PROMPT: Line by line, copy out the data that follows.
EXTRACTED ENTRIES Start Marker
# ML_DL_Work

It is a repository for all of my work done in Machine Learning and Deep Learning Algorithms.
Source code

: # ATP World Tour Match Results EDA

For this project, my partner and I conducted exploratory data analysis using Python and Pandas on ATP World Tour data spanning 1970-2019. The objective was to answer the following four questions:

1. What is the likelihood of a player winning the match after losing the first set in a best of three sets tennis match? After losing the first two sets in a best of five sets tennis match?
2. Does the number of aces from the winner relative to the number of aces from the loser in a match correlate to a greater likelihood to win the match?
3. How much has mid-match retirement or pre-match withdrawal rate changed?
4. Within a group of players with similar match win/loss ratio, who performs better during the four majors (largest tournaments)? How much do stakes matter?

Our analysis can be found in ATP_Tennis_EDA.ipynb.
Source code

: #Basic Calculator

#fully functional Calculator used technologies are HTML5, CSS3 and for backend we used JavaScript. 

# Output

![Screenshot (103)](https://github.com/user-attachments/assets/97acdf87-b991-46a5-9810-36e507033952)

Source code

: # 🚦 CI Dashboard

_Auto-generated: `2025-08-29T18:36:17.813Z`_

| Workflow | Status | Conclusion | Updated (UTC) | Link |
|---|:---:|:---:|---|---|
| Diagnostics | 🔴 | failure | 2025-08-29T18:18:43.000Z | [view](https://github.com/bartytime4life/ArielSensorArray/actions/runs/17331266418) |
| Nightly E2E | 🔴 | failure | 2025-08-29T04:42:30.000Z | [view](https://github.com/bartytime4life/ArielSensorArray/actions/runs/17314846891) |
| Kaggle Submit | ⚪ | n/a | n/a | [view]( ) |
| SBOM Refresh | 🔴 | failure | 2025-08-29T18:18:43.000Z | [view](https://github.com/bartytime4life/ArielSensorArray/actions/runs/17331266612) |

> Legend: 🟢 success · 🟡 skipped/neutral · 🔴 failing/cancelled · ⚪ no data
EXTRACTED ENTRIES End Marker
ANSWER BOX:
# ML_DL_Work

It is a repository for all of my work done in Machine Learning and Deep Learning Algorithms.
Source code

: # ATP World Tour Match Results EDA

For this project, my partner and I conducted exploratory data analysis using Python and Pandas on ATP World Tour data spanning 1970-2019. The objective was to answer the following four questions:

1. What is the likelihood of a player winning the match after losing the first set in a best of three sets tennis match? After losing the first two sets in a best of five sets tennis match?
2. Does the number of aces from the winner relative to the number of aces from the loser in a match correlate to a greater likelihood to win the match?
3. How much has mid-match retirement or pre-match withdrawal rate changed?
4. Within a group of players with similar match win/loss ratio, who performs better during the four majors (largest tournaments)? How much do stakes matter?

Our analysis can be found in ATP_Tennis_EDA.ipynb.
Source code

: #Basic Calculator

#fully functional Calculator used technologies are HTML5, CSS3 and for backend we used JavaScript. 

# Output

![Screenshot (103)](https://github.com/user-attachments/assets/97acdf87-b991-46a5-9810-36e507033952)

Source code

: # 🚦 CI Dashboard

_Auto-generated: `2025-08-29T18:36:17.813Z`_

| Workflow | Status | Conclusion | Updated (UTC) | Link |
|---|:---:|:---:|---|---|
| Diagnostics | 🔴 | failure | 2025-08-29T18:18:43.000Z | [view](https://github.com/bartytime4life/ArielSensorArray/actions/runs/17331266418) |
| Nightly E2E | 🔴 | failure | 2025-08-29T04:42:30.000Z | [view](https://github.com/bartytime4life/ArielSensorArray/actions/runs/17314846891) |
| Kaggle Submit | ⚪ | n/a | n/a | [view]( ) |
| SBOM Refresh | 🔴 | failure | 2025-08-29T18:18:43.000Z | [view](https://github.com/bartytime4life/ArielSensorArray/actions/runs/17331266612) |

> Legend: 🟢 success · 🟡 skipped/neutral · 🔴 failing/cancelled · ⚪ no data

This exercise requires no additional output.